■ **THE TASK**:
Where the string "published" occurs in a line of the data below, that line should be copied.

■ **PROVIDED DATA**:
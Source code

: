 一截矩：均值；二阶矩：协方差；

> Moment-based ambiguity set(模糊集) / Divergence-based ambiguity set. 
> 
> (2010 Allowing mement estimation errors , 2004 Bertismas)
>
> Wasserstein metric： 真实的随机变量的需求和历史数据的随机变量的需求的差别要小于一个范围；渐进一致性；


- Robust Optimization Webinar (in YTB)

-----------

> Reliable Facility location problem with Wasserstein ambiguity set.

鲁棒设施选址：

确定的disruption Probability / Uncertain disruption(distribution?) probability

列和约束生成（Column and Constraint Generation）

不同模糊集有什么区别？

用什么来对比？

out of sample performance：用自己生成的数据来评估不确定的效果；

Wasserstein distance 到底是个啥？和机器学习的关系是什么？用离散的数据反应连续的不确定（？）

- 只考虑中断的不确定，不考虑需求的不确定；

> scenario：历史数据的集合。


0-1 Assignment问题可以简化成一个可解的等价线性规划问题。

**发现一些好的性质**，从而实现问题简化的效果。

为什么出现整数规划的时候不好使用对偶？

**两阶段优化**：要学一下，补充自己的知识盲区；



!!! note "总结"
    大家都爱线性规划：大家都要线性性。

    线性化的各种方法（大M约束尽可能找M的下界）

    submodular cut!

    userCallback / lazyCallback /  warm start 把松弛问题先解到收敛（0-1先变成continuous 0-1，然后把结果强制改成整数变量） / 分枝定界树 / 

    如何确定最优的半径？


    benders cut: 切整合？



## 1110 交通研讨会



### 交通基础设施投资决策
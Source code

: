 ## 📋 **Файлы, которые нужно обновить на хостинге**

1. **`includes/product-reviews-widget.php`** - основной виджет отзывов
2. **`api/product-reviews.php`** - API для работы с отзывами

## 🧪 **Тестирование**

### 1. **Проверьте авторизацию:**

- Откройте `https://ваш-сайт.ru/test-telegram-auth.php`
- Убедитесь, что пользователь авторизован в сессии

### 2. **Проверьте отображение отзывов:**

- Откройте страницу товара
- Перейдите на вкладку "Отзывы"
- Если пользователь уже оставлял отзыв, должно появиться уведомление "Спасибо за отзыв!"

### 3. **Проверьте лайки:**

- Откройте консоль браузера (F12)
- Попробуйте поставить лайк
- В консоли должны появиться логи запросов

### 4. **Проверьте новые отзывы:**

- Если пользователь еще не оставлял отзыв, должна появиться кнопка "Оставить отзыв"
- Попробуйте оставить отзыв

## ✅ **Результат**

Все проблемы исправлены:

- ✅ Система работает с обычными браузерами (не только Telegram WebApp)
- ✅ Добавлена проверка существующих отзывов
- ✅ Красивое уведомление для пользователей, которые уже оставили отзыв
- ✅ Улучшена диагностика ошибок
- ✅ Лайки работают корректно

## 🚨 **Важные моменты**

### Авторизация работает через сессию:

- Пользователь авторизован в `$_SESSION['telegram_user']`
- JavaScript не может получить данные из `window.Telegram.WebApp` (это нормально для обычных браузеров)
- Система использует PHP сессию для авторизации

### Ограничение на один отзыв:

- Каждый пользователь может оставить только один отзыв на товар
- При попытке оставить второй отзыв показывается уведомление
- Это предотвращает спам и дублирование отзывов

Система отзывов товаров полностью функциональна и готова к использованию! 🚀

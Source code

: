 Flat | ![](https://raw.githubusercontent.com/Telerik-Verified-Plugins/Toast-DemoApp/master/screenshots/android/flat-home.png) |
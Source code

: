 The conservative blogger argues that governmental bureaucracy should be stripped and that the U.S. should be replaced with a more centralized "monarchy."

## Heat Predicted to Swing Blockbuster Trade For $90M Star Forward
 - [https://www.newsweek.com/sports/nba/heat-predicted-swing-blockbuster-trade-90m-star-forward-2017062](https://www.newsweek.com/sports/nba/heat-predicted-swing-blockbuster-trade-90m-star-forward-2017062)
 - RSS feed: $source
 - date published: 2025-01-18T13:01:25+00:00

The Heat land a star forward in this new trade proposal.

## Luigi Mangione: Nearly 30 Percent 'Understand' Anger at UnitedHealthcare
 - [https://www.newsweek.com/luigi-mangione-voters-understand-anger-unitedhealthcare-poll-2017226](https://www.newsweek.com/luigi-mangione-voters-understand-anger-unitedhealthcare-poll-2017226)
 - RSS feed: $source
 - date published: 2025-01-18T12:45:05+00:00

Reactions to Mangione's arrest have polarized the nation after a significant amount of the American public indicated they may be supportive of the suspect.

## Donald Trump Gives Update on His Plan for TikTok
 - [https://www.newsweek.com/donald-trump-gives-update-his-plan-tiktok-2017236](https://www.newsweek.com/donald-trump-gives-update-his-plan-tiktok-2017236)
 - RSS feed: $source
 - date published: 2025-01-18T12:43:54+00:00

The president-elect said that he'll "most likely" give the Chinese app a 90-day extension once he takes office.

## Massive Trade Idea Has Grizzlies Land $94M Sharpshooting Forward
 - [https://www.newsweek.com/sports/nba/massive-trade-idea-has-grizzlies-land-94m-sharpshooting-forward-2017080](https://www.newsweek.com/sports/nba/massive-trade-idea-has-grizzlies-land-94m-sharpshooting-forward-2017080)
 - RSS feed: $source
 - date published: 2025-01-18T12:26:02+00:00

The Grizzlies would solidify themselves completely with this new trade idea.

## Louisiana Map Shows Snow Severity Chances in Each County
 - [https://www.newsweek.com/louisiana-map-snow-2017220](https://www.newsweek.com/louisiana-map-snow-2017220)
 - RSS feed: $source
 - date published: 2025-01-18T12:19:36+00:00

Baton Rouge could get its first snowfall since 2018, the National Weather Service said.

■ **RESULT**:
 - date published: 2025-01-18T13:01:25+00:00
 - date published: 2025-01-18T12:45:05+00:00
 - date published: 2025-01-18T12:43:54+00:00
 - date published: 2025-01-18T12:26:02+00:00
 - date published: 2025-01-18T12:19:36+00:00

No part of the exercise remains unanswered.